One thing that Dr S wanted to check was my hormone levels because of my history of recurring endometriosis after a total hysterectomy. He said that my FSH level could indicate if any ovarian remnants were producing enough estrogen to fuel the endo. However, even if they found that any pieces were left behind, they still would not do surgery but would instead prescribe a estrogen suppressing drug like Lupron. I told him that hell would have to freeze over before taking that drug again. He was not amused.

The cherry on top of this fantastic appointment (cue sarcasm) was his comment that the source of my problem could come from having too many fat cells. Now I was the one who was not amused. He swore that he would have made the same comment if I had walked in at 100 lbs but you don’t tell a woman that she’s too fat and not expect her to be hurt and/or give you the death ray stare.

To summarize the appointment: 1) they will only do surgery when the scar tissue completely shuts down bowel function (cue bowel obstruction nightmares); and 2) I still dislike male gynecologists (would you go to a mechanic that never owned a car?).

Once again, I’m not sure if I had just built everything up so much in my mind that it wasn’t realistic or something else but I left feeling like I was no better off than where I started. In some aspects, I feel like I have taken a step back. I wanted to just crawl in a hole and hide out for a long, long time. I felt such a wide range of emotions that it took me some time to process hence why I didn’t update sooner. I have felt angry, defeated, hurt, depressed, anxious and betrayed.

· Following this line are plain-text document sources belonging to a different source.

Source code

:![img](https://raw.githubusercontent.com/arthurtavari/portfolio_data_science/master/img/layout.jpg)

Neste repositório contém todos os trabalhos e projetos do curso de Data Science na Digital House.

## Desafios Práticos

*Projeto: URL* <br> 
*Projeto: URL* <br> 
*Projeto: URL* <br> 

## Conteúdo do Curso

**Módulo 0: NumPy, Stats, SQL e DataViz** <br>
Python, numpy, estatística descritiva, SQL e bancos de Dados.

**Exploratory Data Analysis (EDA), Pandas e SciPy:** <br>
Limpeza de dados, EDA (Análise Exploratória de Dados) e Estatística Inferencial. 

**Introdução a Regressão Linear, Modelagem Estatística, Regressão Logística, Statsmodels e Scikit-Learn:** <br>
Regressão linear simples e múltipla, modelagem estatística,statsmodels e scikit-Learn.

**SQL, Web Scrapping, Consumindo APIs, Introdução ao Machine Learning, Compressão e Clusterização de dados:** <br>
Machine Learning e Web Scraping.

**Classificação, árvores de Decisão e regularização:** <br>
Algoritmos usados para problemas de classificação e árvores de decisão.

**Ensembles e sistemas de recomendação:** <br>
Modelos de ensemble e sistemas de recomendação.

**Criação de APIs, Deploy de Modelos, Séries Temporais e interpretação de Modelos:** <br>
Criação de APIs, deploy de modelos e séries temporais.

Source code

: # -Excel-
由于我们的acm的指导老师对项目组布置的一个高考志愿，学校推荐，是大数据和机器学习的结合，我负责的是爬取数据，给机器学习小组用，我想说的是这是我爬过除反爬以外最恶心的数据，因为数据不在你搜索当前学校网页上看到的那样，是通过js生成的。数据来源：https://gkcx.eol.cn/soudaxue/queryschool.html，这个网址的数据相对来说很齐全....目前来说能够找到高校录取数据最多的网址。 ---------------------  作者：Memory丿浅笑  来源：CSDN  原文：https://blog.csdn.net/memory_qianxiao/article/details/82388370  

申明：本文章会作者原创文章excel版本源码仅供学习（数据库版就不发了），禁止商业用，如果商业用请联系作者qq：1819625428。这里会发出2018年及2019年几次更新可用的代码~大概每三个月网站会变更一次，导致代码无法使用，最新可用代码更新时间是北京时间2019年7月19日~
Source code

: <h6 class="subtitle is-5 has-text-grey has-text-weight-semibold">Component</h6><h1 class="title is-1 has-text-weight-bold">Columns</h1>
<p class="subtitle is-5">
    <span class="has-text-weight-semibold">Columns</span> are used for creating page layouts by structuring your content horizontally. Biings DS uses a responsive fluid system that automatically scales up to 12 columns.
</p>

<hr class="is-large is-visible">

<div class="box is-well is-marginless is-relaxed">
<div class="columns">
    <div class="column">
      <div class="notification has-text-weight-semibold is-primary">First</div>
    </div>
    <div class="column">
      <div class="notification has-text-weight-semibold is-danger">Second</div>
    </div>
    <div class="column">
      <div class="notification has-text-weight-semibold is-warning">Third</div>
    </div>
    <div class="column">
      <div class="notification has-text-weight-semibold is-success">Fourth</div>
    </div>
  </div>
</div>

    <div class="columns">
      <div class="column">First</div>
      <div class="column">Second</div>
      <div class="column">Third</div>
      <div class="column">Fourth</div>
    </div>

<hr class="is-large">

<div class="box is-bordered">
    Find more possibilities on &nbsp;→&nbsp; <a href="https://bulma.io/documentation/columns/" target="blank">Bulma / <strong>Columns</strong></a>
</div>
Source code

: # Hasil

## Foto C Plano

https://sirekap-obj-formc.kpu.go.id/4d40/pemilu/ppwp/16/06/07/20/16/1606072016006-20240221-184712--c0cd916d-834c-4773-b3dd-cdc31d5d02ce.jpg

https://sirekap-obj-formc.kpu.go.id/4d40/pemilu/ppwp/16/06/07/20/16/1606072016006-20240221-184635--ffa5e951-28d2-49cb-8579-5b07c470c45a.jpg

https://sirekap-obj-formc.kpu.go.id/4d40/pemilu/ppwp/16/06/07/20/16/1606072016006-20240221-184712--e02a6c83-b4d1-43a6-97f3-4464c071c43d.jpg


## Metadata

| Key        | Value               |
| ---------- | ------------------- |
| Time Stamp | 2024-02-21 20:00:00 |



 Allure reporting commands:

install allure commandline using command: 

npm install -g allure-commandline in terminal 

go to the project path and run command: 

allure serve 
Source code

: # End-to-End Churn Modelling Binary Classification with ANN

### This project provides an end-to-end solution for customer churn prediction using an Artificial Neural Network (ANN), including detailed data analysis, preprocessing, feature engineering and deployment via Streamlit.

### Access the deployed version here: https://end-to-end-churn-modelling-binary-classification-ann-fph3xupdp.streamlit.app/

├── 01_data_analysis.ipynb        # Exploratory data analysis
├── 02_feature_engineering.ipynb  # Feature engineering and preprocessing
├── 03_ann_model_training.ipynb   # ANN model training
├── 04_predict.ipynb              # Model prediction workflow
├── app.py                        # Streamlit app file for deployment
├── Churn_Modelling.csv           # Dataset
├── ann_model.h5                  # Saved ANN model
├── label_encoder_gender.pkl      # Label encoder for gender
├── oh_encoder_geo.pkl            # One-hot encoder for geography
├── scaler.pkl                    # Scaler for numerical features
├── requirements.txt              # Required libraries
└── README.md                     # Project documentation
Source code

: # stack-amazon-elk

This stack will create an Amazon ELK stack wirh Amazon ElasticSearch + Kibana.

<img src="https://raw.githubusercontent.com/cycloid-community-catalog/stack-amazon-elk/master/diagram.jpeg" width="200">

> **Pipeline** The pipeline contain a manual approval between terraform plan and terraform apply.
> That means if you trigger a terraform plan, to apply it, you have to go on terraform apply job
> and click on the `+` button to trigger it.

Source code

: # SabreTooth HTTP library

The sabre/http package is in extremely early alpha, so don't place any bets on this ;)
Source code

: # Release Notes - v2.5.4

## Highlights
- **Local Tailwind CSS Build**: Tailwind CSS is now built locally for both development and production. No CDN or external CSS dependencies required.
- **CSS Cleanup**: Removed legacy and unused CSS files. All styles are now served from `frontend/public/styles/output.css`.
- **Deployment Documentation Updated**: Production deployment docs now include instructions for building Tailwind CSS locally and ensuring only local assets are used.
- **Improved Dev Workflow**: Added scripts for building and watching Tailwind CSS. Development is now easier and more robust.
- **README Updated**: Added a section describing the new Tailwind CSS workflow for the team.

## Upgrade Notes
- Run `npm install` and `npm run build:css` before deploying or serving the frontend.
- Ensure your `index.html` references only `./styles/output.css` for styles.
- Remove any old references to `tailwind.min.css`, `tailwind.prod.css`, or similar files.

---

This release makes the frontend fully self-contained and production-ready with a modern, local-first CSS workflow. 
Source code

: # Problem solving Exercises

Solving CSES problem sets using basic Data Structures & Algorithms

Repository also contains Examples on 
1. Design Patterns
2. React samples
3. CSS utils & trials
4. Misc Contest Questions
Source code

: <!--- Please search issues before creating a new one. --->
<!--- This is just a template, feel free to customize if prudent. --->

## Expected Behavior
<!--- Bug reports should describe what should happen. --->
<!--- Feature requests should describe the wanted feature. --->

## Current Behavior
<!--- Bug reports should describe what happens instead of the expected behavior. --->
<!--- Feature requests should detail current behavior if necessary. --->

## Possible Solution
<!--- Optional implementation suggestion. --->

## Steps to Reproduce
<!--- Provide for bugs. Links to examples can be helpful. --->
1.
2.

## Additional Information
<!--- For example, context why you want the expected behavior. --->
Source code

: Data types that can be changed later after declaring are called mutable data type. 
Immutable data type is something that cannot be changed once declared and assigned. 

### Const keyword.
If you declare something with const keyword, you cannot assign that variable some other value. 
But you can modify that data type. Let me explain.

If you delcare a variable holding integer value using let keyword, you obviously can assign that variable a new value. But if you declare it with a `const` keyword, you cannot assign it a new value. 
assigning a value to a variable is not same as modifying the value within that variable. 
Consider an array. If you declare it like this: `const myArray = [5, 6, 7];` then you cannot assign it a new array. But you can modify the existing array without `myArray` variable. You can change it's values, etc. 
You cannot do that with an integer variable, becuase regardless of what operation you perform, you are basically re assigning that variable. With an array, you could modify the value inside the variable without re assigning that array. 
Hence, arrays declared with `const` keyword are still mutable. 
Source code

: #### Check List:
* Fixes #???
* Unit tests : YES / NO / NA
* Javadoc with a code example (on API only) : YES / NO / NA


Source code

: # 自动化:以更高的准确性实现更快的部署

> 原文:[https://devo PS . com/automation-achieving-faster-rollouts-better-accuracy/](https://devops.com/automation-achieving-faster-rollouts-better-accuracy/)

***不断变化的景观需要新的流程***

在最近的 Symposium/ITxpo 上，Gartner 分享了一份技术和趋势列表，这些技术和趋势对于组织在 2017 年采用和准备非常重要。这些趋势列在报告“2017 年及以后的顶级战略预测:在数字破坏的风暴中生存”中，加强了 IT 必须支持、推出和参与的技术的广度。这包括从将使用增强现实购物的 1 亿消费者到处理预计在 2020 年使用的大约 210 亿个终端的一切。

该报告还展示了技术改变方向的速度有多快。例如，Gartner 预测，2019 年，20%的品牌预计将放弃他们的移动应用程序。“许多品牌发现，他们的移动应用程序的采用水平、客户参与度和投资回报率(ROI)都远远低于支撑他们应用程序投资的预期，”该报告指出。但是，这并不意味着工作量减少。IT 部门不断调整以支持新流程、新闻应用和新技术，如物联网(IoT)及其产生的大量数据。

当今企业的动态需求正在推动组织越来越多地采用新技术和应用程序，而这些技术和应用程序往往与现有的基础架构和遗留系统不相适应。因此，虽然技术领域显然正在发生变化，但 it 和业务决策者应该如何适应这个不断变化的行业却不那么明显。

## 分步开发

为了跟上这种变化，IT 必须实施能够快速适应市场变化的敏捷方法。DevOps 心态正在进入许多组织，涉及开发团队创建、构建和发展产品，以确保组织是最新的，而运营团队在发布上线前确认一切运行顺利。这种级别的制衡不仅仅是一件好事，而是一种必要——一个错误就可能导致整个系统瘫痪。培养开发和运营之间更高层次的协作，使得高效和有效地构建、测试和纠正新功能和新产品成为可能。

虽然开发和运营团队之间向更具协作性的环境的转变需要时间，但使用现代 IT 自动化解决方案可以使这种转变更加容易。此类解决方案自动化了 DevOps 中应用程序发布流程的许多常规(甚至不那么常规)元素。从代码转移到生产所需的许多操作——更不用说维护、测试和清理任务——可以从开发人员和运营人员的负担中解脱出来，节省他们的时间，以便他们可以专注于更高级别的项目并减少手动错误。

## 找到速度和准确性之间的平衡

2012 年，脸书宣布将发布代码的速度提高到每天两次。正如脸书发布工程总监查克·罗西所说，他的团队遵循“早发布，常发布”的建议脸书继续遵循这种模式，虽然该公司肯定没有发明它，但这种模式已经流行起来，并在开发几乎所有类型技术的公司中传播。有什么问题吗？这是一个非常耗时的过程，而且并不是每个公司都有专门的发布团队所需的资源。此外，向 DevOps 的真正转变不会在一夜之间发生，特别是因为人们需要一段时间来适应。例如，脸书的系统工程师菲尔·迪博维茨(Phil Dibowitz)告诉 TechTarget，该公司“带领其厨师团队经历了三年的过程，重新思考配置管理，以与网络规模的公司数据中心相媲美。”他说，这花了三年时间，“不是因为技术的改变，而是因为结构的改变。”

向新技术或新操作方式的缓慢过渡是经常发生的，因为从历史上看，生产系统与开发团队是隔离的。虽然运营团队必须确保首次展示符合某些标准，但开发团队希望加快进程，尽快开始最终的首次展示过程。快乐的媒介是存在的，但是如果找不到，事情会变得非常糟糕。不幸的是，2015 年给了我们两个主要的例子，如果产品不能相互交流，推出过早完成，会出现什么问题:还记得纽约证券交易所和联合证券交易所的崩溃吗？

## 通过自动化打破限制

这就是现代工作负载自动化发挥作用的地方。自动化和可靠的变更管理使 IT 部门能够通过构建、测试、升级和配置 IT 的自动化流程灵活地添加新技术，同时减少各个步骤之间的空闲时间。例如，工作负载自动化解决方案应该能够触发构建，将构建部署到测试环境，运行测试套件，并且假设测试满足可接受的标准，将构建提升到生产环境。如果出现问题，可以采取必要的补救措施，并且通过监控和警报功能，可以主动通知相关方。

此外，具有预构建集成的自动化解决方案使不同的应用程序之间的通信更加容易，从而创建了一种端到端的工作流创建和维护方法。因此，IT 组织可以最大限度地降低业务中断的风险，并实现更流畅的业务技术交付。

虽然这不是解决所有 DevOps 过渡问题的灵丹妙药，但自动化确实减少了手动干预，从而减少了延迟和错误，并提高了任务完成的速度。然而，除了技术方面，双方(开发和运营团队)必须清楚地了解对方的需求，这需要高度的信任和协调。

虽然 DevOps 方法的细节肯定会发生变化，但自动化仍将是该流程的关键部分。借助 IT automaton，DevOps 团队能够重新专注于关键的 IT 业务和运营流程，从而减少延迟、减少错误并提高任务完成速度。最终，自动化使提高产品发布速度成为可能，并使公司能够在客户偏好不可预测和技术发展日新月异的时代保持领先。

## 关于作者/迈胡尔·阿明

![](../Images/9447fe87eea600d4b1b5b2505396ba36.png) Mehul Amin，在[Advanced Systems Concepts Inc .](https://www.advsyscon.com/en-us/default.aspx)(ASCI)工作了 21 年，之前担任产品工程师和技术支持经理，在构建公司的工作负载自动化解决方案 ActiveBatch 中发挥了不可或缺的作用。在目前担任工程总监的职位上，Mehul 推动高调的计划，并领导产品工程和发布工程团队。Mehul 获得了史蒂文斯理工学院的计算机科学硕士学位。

I’m not sure if there is any worse feeling when facing a chronic illness than that of feeling like your pain and struggles aren’t validated. Out of the whole experience that is what hurt the most. So I let myself cry a little bit and grieve a little bit but I reminded myself that the fight is not over. That particular battle might have felt like a loss but there are many fights to come and I will overcome. I will be strengthened knowing that my God is a Warrior and that I am not fighting alone. I will be strengthened by the unfailing love and support of my amazing husband.I will be strengthened by the smiles and songs of my beautiful daughter. I will be strengthened by every word of hope and encouragement that I receive from every comment, every email, and message that I receive from all of you reading this.

Words cannot express how deeply my heart is touched by this community of beautiful and strong women (and if there are any guys that may pop in from time to time).  When I was asked how blogging has impacted my journey with chronic illness, I couldn’t stress enough how being a part of a community has helped me push through and keep fighting. So thank you from the bottom of my heart.

I am ready to keep fighting the good fight against chronic illness! Are you in?